## Data shown:
==*==

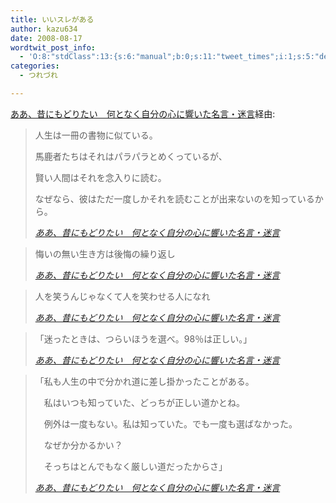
 ```yaml
---
title: いいスレがある
author: kazu634
date: 2008-08-17
wordtwit_post_info:
  - 'O:8:"stdClass":13:{s:6:"manual";b:0;s:11:"tweet_times";i:1;s:5:"delay";i:0;s:7:"enabled";i:1;s:10:"separation";s:2:"60";s:7:"version";s:3:"3.7";s:14:"tweet_template";b:0;s:6:"status";i:2;s:6:"result";a:0:{}s:13:"tweet_counter";i:2;s:13:"tweet_log_ids";a:1:{i:0;i:4215;}s:9:"hash_tags";a:0:{}s:8:"accounts";a:1:{i:0;s:7:"kazu634";}}'
categories:
  - つれづれ

---
```

<div class="section">
<p>
<a href="http://aruite5.blog.shinobi.jp/Entry/492/" onclick="__gaTracker('send', 'event', 'outbound-article', 'http://aruite5.blog.shinobi.jp/Entry/492/', 'ああ、昔にもどりたい　何となく自分の心に響いた名言・迷言');" target="_blank">ああ、昔にもどりたい　何となく自分の心に響いた名言・迷言</a>経由:
</p>
  
<blockquote title="ああ、昔にもどりたい　何となく自分の心に響いた名言・迷言" cite="http://aruite5.blog.shinobi.jp/Entry/492/">
<p>
      人生は一冊の書物に似ている。
</p>
    
<p>
      馬鹿者たちはそれはパラパラとめくっているが、
</p>
    
<p>
      賢い人間はそれを念入りに読む。
</p>
    
<p>
      なぜなら、彼はただ一度しかそれを読むことが出来ないのを知っているから。
</p>
    
<p>
<cite><a href="http://aruite5.blog.shinobi.jp/Entry/492/" onclick="__gaTracker('send', 'event', 'outbound-article', 'http://aruite5.blog.shinobi.jp/Entry/492/', 'ああ、昔にもどりたい　何となく自分の心に響いた名言・迷言');" target="_blank">ああ、昔にもどりたい　何となく自分の心に響いた名言・迷言</a></cite>
</p>
</blockquote>
  
<blockquote title="ああ、昔にもどりたい　何となく自分の心に響いた名言・迷言" cite="http://aruite5.blog.shinobi.jp/Entry/492/">
<p>
      悔いの無い生き方は後悔の繰り返し
</p>
    
<p>
<cite><a href="http://aruite5.blog.shinobi.jp/Entry/492/" onclick="__gaTracker('send', 'event', 'outbound-article', 'http://aruite5.blog.shinobi.jp/Entry/492/', 'ああ、昔にもどりたい　何となく自分の心に響いた名言・迷言');" target="_blank">ああ、昔にもどりたい　何となく自分の心に響いた名言・迷言</a></cite>
</p>
</blockquote>
  
<blockquote title="ああ、昔にもどりたい　何となく自分の心に響いた名言・迷言" cite="http://aruite5.blog.shinobi.jp/Entry/492/">
<p>
      人を笑うんじゃなくて人を笑わせる人になれ
</p>
    
<p>
<cite><a href="http://aruite5.blog.shinobi.jp/Entry/492/" onclick="__gaTracker('send', 'event', 'outbound-article', 'http://aruite5.blog.shinobi.jp/Entry/492/', 'ああ、昔にもどりたい　何となく自分の心に響いた名言・迷言');" target="_blank">ああ、昔にもどりたい　何となく自分の心に響いた名言・迷言</a></cite>
</p>
</blockquote>
  
<blockquote title="ああ、昔にもどりたい　何となく自分の心に響いた名言・迷言" cite="http://aruite5.blog.shinobi.jp/Entry/492/">
<p>
      「迷ったときは、つらいほうを選べ。98％は正しい。」
</p>
    
<p>
<cite><a href="http://aruite5.blog.shinobi.jp/Entry/492/" onclick="__gaTracker('send', 'event', 'outbound-article', 'http://aruite5.blog.shinobi.jp/Entry/492/', 'ああ、昔にもどりたい　何となく自分の心に響いた名言・迷言');" target="_blank">ああ、昔にもどりたい　何となく自分の心に響いた名言・迷言</a></cite>
</p>
</blockquote>
  
<blockquote title="ああ、昔にもどりたい　何となく自分の心に響いた名言・迷言" cite="http://aruite5.blog.shinobi.jp/Entry/492/">
<p>
      「私も人生の中で分かれ道に差し掛かったことがある。
</p>
    
<p>
      　私はいつも知っていた、どっちが正しい道かとね。
</p>
    
<p>
      　例外は一度もない。私は知っていた。でも一度も選ばなかった。
</p>
    
<p>
      　なぜか分かるかい？
</p>
    
<p>
      　そっちはとんでもなく厳しい道だったからさ」
</p>
    
<p>
<cite><a href="http://aruite5.blog.shinobi.jp/Entry/492/" onclick="__gaTracker('send', 'event', 'outbound-article', 'http://aruite5.blog.shinobi.jp/Entry/492/', 'ああ、昔にもどりたい　何となく自分の心に響いた名言・迷言');" target="_blank">ああ、昔にもどりたい　何となく自分の心に響いた名言・迷言</a></cite>
</p>
</blockquote>
</div>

==*==

## About this task:
All lines from the one containing "人を笑うんじゃなくて人を笑わせる人になれ" through the end of the material should be restated exactly, with both end lines kept.

## Written response:
      人を笑うんじゃなくて人を笑わせる人になれ
</p>
    
<p>
<cite><a href="http://aruite5.blog.shinobi.jp/Entry/492/" onclick="__gaTracker('send', 'event', 'outbound-article', 'http://aruite5.blog.shinobi.jp/Entry/492/', 'ああ、昔にもどりたい　何となく自分の心に響いた名言・迷言');" target="_blank">ああ、昔にもどりたい　何となく自分の心に響いた名言・迷言</a></cite>
</p>
</blockquote>
  
<blockquote title="ああ、昔にもどりたい　何となく自分の心に響いた名言・迷言" cite="http://aruite5.blog.shinobi.jp/Entry/492/">
<p>
      「迷ったときは、つらいほうを選べ。98％は正しい。」
</p>
    
<p>
<cite><a href="http://aruite5.blog.shinobi.jp/Entry/492/" onclick="__gaTracker('send', 'event', 'outbound-article', 'http://aruite5.blog.shinobi.jp/Entry/492/', 'ああ、昔にもどりたい　何となく自分の心に響いた名言・迷言');" target="_blank">ああ、昔にもどりたい　何となく自分の心に響いた名言・迷言</a></cite>
</p>
</blockquote>
  
<blockquote title="ああ、昔にもどりたい　何となく自分の心に響いた名言・迷言" cite="http://aruite5.blog.shinobi.jp/Entry/492/">
<p>
      「私も人生の中で分かれ道に差し掛かったことがある。
</p>
    
<p>
      　私はいつも知っていた、どっちが正しい道かとね。
</p>
    
<p>
      　例外は一度もない。私は知っていた。でも一度も選ばなかった。
</p>
    
<p>
      　なぜか分かるかい？
</p>
    
<p>
      　そっちはとんでもなく厳しい道だったからさ」
</p>
    
<p>
<cite><a href="http://aruite5.blog.shinobi.jp/Entry/492/" onclick="__gaTracker('send', 'event', 'outbound-article', 'http://aruite5.blog.shinobi.jp/Entry/492/', 'ああ、昔にもどりたい　何となく自分の心に響いた名言・迷言');" target="_blank">ああ、昔にもどりたい　何となく自分の心に響いた名言・迷言</a></cite>
</p>
</blockquote>
</div>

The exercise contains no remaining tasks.